> _Entries shown_
***

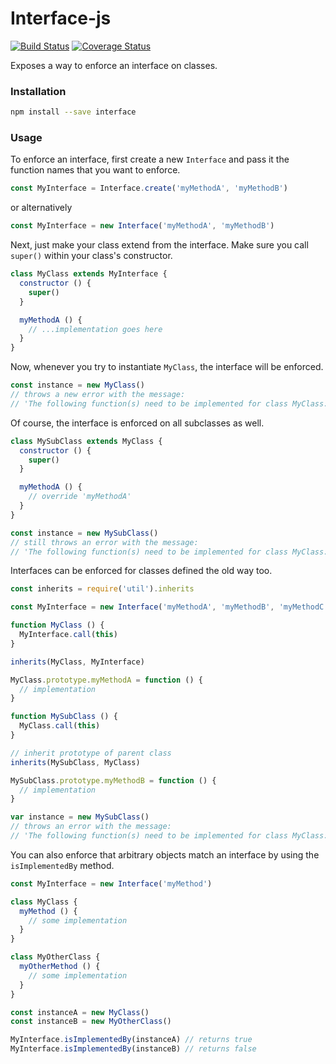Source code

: # Interface-js
[![Build Status](https://travis-ci.org/charlieduong94/interface-js.svg?branch=master)](https://travis-ci.org/charlieduong94/interface-js)
[![Coverage Status](https://coveralls.io/repos/github/charlieduong94/interface-js/badge.svg)](https://coveralls.io/github/charlieduong94/interface-js)

Exposes a way to enforce an interface on classes.

### Installation

```bash
npm install --save interface
```

### Usage

To enforce an interface, first create a new `Interface` and pass it the function names that you want to enforce.

```js
const MyInterface = Interface.create('myMethodA', 'myMethodB')
```

or alternatively

```js
const MyInterface = new Interface('myMethodA', 'myMethodB')
```

Next, just make your class extend from the interface. Make sure you call `super()` within your class's constructor.

```js
class MyClass extends MyInterface {
  constructor () {
    super()
  }

  myMethodA () {
    // ...implementation goes here
  }
}
```

Now, whenever you try to instantiate `MyClass`, the interface will be enforced.

```js
const instance = new MyClass()
// throws a new error with the message:
// 'The following function(s) need to be implemented for class MyClass: myMethodB'
```

Of course, the interface is enforced on all subclasses as well.

```js
class MySubClass extends MyClass {
  constructor () {
    super()
  }

  myMethodA () {
    // override 'myMethodA'
  }
}

const instance = new MySubClass()
// still throws an error with the message:
// 'The following function(s) need to be implemented for class MyClass: myMethodB'
```

Interfaces can be enforced for classes defined the old way too.

```js
const inherits = require('util').inherits

const MyInterface = new Interface('myMethodA', 'myMethodB', 'myMethodC')

function MyClass () {
  MyInterface.call(this)
}

inherits(MyClass, MyInterface)

MyClass.prototype.myMethodA = function () {
  // implementation
}

function MySubClass () {
  MyClass.call(this)
}

// inherit prototype of parent class
inherits(MySubClass, MyClass)

MySubClass.prototype.myMethodB = function () {
  // implementation
}

var instance = new MySubClass()
// throws an error with the message:
// 'The following function(s) need to be implemented for class MyClass: myMethodC'
```

You can also enforce that arbitrary objects match an interface by using
the `isImplementedBy` method.

```js
const MyInterface = new Interface('myMethod')

class MyClass {
  myMethod () {
    // some implementation
  }
}

class MyOtherClass {
  myOtherMethod () {
    // some implementation
  }
}

const instanceA = new MyClass()
const instanceB = new MyOtherClass()

MyInterface.isImplementedBy(instanceA) // returns true
MyInterface.isImplementedBy(instanceB) // returns false
```
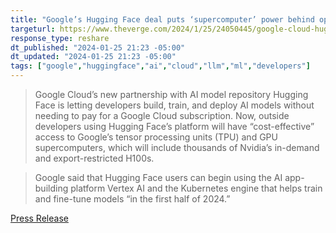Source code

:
 ```yaml
---
title: "Google’s Hugging Face deal puts ‘supercomputer’ power behind open-source AI"
targeturl: https://www.theverge.com/2024/1/25/24050445/google-cloud-hugging-face-ai-developer-access
response_type: reshare
dt_published: "2024-01-25 21:23 -05:00"
dt_updated: "2024-01-25 21:23 -05:00"
tags: ["google","huggingface","ai","cloud","llm","ml","developers"]
---
```


> Google Cloud’s new partnership with AI model repository Hugging Face is letting developers build, train, and deploy AI models without needing to pay for a Google Cloud subscription. Now, outside developers using Hugging Face’s platform will have “cost-effective” access to Google’s tensor processing units (TPU) and GPU supercomputers, which will include thousands of Nvidia’s in-demand and export-restricted H100s.

> Google said that Hugging Face users can begin using the AI app-building platform Vertex AI and the Kubernetes engine that helps train and fine-tune models “in the first half of 2024.”

[Press Release](https://www.googlecloudpresscorner.com/2024-01-25-Google-Cloud-and-Hugging-Face-Announce-Strategic-Partnership-to-Accelerate-Generative-AI-and-ML-Development)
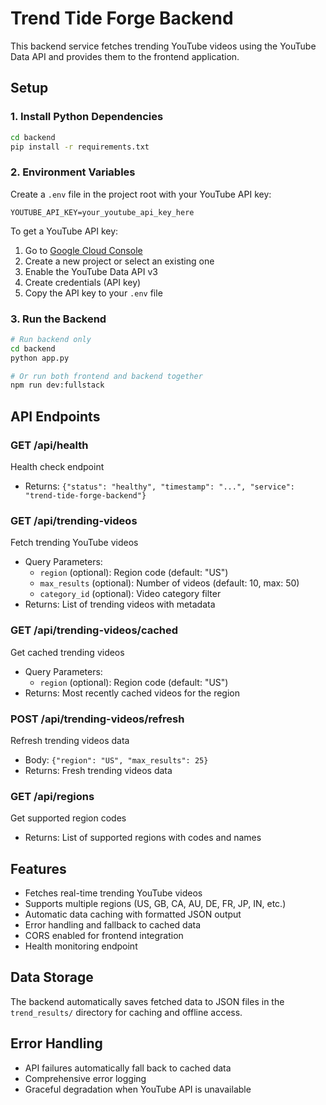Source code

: # Trend Tide Forge Backend

This backend service fetches trending YouTube videos using the YouTube Data API and provides them to the frontend application.

## Setup

### 1. Install Python Dependencies

```bash
cd backend
pip install -r requirements.txt
```

### 2. Environment Variables

Create a `.env` file in the project root with your YouTube API key:

```env
YOUTUBE_API_KEY=your_youtube_api_key_here
```

To get a YouTube API key:

1. Go to [Google Cloud Console](https://console.cloud.google.com/)
2. Create a new project or select an existing one
3. Enable the YouTube Data API v3
4. Create credentials (API key)
5. Copy the API key to your `.env` file

### 3. Run the Backend

```bash
# Run backend only
cd backend
python app.py

# Or run both frontend and backend together
npm run dev:fullstack
```

## API Endpoints

### GET /api/health

Health check endpoint

- Returns: `{"status": "healthy", "timestamp": "...", "service": "trend-tide-forge-backend"}`

### GET /api/trending-videos

Fetch trending YouTube videos

- Query Parameters:
  - `region` (optional): Region code (default: "US")
  - `max_results` (optional): Number of videos (default: 10, max: 50)
  - `category_id` (optional): Video category filter
- Returns: List of trending videos with metadata

### GET /api/trending-videos/cached

Get cached trending videos

- Query Parameters:
  - `region` (optional): Region code (default: "US")
- Returns: Most recently cached videos for the region

### POST /api/trending-videos/refresh

Refresh trending videos data

- Body: `{"region": "US", "max_results": 25}`
- Returns: Fresh trending videos data

### GET /api/regions

Get supported region codes

- Returns: List of supported regions with codes and names

## Features

- Fetches real-time trending YouTube videos
- Supports multiple regions (US, GB, CA, AU, DE, FR, JP, IN, etc.)
- Automatic data caching with formatted JSON output
- Error handling and fallback to cached data
- CORS enabled for frontend integration
- Health monitoring endpoint

## Data Storage

The backend automatically saves fetched data to JSON files in the `trend_results/` directory for caching and offline access.

## Error Handling

- API failures automatically fall back to cached data
- Comprehensive error logging
- Graceful degradation when YouTube API is unavailable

***

> _Task prompt_
Determine how many lines in the listing hold the word "myMethodB". Give only that figure.

> _Finished task_
6